NC3, the NIH-spurred effort to grow a national COVID database from far-flung local siloes, has already yielded an impressive harvest: almost 600 million clinical observations of nearly 6.5 million patients seen at 56 sites.
The effort is ongoing, so those numbers are still ticking up. The data are secure, the patients de-identified and the access controlled. Which begs a question:
Did we really need a pandemic to produce a national healthcare database that’s secure, private and exclusively available to medical researchers?
No matter. We have one now.
MIT Technology Review looks at the encouraging story behind—and in front of—the National COVID Cohort Collaborative.
“It’s just shocking that we had no harmonized, aggregate health data for research in the face of a pandemic,” a researcher who co-leads N3C tells reporter Cat Ferguson. “We never would have gotten everyone to give us this degree of data outside the context of a pandemic, but now that we’ve done it, it’s a demonstration that clinical data can be harmonized and shared broadly in a secure way, and a transparent way.”
The outlet reports that 215 approved projects are feeding in. Some track direct outcomes of COVID infections. Others look for possible ripple effects in things like complication rates in COVID-negative patients who had elective surgery during the public-health crisis.
Several incorporate AI and machine learning.

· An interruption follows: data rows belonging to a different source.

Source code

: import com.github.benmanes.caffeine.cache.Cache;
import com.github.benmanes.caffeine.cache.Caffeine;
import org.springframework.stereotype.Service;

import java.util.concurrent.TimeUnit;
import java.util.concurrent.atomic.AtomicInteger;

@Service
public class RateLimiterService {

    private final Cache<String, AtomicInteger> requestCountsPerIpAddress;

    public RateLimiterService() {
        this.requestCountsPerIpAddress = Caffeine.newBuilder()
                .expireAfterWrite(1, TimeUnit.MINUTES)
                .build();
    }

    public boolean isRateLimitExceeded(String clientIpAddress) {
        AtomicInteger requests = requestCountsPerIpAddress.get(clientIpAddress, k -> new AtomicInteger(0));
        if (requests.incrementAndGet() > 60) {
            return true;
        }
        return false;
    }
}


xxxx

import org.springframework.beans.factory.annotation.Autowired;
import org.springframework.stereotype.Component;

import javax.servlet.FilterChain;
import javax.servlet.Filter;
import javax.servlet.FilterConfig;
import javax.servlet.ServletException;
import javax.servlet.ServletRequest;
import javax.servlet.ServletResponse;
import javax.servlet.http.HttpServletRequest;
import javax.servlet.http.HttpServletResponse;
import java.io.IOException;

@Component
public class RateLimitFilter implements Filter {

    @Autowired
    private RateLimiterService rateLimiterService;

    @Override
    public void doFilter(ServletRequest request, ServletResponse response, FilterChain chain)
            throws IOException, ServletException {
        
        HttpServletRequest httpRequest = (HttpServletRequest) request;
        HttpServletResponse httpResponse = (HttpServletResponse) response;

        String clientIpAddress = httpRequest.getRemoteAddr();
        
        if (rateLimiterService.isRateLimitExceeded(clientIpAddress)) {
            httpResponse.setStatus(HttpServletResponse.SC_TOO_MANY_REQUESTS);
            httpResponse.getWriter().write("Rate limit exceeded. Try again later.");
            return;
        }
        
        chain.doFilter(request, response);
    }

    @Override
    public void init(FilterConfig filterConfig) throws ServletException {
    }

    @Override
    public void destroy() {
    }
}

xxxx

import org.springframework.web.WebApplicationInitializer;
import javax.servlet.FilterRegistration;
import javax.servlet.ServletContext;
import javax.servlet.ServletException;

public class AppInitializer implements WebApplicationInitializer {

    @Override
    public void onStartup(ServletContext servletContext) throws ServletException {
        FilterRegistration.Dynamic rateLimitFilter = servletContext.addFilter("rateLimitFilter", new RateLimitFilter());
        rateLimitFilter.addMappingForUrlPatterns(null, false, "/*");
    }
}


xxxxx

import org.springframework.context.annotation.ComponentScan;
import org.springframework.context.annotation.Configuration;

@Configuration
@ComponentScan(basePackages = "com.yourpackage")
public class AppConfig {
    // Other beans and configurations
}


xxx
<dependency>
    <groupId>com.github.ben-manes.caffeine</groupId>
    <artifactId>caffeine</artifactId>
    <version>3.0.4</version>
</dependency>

The first publication from the collaborative, Ferguson reports, was an analysis of mortality risk factors in patients who got sick with COVID on top of cancer.
Of course, any E pluribus unum effort has its work cut out for it, and N3C collaborators will are feeling their way through the project’s particular pain points.
The N3C co-leader tells Ferguson:
There was a certain amount of skepticism from sites, like, ‘We don’t really need this kind of data quality framework—we already do that at our own sites confidentially, behind our firewall. We don’t need your stinking harmonization tools.’ But we learned those quality measures are insufficient when you look at data in aggregate.”